PROBLEM TO SOLVE:
Search the material for the word "attributes" and copy every line in which it occurs.

SUPPLIED MATERIAL:
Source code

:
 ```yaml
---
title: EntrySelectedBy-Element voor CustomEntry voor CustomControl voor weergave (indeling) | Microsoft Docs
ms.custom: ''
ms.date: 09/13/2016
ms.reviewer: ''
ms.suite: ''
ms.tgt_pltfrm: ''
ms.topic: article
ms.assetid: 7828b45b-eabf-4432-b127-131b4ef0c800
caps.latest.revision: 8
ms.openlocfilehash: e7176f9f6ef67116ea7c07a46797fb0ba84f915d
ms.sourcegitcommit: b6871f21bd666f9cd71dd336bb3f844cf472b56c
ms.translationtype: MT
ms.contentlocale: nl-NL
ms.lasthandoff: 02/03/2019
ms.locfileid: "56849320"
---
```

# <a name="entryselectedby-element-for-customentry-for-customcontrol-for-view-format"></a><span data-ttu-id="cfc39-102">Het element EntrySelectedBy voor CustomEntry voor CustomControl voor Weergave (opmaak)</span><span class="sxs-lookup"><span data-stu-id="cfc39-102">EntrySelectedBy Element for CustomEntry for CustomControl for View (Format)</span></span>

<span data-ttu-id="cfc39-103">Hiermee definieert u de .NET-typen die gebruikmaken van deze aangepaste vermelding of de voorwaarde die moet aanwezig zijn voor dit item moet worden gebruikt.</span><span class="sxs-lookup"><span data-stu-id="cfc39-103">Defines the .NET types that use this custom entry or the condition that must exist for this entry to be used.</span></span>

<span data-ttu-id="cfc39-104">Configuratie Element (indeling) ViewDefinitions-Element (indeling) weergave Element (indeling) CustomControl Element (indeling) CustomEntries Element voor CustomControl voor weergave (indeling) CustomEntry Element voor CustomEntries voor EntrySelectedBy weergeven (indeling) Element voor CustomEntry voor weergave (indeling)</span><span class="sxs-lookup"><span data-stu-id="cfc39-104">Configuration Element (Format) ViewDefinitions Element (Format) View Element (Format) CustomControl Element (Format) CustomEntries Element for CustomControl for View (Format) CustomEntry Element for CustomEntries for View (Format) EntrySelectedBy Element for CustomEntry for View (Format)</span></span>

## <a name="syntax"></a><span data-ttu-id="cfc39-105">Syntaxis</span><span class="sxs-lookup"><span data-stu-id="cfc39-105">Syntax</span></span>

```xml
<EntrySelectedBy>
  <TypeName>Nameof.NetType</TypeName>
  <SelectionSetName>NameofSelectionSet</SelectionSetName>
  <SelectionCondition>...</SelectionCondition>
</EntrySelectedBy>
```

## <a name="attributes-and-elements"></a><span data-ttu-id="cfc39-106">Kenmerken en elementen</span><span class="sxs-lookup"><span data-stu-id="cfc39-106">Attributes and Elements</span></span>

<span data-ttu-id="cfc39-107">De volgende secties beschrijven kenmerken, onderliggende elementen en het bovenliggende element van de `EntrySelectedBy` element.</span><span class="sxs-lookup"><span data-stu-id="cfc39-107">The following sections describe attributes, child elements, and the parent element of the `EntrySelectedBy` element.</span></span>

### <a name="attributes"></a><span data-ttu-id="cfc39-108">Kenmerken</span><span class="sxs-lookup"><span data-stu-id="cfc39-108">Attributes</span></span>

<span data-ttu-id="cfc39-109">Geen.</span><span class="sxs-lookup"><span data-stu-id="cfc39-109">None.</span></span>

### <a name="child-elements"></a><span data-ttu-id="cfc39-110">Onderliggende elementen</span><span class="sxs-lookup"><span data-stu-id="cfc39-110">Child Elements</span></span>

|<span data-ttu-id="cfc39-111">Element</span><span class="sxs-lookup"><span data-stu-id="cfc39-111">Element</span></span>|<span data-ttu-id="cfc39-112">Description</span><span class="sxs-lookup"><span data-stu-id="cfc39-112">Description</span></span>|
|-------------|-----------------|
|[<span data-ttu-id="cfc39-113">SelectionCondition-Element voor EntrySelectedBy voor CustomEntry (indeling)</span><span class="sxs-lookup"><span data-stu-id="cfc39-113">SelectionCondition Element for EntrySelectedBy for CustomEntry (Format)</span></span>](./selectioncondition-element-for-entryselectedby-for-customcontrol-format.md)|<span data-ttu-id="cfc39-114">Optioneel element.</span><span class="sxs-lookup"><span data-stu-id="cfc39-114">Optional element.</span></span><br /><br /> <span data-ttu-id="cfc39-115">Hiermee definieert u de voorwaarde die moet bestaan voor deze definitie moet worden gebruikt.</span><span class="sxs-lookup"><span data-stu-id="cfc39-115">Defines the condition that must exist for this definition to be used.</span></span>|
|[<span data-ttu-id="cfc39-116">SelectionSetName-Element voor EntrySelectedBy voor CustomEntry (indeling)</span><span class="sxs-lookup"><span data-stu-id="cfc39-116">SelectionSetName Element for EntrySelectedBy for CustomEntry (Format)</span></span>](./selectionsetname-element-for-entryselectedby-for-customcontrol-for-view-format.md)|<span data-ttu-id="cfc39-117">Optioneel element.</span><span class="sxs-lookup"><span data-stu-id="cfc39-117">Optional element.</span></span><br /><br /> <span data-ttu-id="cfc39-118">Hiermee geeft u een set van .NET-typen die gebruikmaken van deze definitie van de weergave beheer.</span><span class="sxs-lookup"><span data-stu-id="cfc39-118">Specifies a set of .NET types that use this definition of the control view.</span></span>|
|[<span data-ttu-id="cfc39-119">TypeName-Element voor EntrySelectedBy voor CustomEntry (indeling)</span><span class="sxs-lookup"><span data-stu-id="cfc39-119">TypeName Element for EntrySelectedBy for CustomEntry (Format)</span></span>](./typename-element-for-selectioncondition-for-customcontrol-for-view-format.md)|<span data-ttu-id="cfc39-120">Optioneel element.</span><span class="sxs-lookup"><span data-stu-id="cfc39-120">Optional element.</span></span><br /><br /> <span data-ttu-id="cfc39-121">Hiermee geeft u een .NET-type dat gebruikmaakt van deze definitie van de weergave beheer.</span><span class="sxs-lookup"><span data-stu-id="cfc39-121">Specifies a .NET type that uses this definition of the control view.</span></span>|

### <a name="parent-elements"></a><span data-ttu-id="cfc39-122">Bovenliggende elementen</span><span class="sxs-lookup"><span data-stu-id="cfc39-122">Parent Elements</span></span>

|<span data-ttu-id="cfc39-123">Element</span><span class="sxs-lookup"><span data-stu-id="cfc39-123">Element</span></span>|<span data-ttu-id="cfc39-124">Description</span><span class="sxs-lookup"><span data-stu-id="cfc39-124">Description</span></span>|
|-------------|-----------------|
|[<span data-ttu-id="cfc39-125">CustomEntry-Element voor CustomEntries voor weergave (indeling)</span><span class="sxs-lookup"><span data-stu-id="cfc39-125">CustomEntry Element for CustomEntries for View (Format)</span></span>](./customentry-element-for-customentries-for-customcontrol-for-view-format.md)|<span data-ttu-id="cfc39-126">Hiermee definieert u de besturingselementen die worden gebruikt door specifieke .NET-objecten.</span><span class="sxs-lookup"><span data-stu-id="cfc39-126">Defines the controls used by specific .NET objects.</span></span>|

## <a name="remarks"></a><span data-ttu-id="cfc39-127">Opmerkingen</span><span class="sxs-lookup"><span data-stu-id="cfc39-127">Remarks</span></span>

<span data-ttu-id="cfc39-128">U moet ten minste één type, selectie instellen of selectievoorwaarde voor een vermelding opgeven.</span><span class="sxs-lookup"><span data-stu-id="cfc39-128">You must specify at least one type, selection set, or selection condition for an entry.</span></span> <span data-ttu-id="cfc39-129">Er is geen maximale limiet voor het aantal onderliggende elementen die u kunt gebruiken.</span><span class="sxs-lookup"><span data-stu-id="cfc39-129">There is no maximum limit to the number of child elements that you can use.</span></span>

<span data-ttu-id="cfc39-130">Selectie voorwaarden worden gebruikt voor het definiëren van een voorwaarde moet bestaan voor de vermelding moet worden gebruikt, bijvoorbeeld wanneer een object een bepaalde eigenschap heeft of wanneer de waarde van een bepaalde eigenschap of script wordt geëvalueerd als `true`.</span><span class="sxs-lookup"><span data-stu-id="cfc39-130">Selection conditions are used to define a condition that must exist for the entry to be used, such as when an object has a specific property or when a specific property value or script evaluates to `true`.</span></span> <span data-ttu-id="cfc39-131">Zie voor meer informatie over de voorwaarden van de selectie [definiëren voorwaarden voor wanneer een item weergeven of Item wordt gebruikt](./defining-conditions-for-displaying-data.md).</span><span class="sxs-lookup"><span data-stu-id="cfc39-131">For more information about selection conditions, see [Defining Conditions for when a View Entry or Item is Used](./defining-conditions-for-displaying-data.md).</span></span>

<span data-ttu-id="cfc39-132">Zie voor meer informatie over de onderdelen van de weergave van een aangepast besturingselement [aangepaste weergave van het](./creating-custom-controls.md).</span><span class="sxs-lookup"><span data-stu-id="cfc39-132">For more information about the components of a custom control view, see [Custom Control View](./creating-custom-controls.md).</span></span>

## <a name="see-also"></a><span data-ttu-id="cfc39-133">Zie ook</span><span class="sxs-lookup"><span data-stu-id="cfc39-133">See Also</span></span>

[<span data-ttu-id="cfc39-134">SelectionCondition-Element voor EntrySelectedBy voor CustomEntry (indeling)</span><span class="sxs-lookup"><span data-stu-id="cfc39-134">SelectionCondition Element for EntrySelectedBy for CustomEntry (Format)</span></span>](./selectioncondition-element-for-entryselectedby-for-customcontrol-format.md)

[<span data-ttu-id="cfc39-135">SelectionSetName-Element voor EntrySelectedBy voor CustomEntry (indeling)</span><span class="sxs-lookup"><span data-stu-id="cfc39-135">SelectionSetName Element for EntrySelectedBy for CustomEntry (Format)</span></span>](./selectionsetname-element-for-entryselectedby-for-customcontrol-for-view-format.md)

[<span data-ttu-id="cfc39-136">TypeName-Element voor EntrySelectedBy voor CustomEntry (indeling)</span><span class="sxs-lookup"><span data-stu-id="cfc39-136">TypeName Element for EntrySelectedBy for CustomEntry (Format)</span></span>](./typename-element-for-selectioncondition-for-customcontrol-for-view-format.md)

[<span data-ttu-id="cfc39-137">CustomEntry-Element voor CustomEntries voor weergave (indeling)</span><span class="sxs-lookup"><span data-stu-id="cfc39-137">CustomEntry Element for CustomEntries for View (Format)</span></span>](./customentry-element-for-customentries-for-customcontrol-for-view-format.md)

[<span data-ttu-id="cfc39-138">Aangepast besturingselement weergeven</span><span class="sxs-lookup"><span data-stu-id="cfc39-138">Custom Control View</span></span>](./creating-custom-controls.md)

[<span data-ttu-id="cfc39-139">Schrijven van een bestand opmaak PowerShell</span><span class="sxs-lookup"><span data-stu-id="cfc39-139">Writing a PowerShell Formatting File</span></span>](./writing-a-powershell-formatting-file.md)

RESPONSE TO THE TASK:
## <a name="attributes-and-elements"></a><span data-ttu-id="cfc39-106">Kenmerken en elementen</span><span class="sxs-lookup"><span data-stu-id="cfc39-106">Attributes and Elements</span></span>
<span data-ttu-id="cfc39-107">De volgende secties beschrijven kenmerken, onderliggende elementen en het bovenliggende element van de `EntrySelectedBy` element.</span><span class="sxs-lookup"><span data-stu-id="cfc39-107">The following sections describe attributes, child elements, and the parent element of the `EntrySelectedBy` element.</span></span>
### <a name="attributes"></a><span data-ttu-id="cfc39-108">Kenmerken</span><span class="sxs-lookup"><span data-stu-id="cfc39-108">Attributes</span></span>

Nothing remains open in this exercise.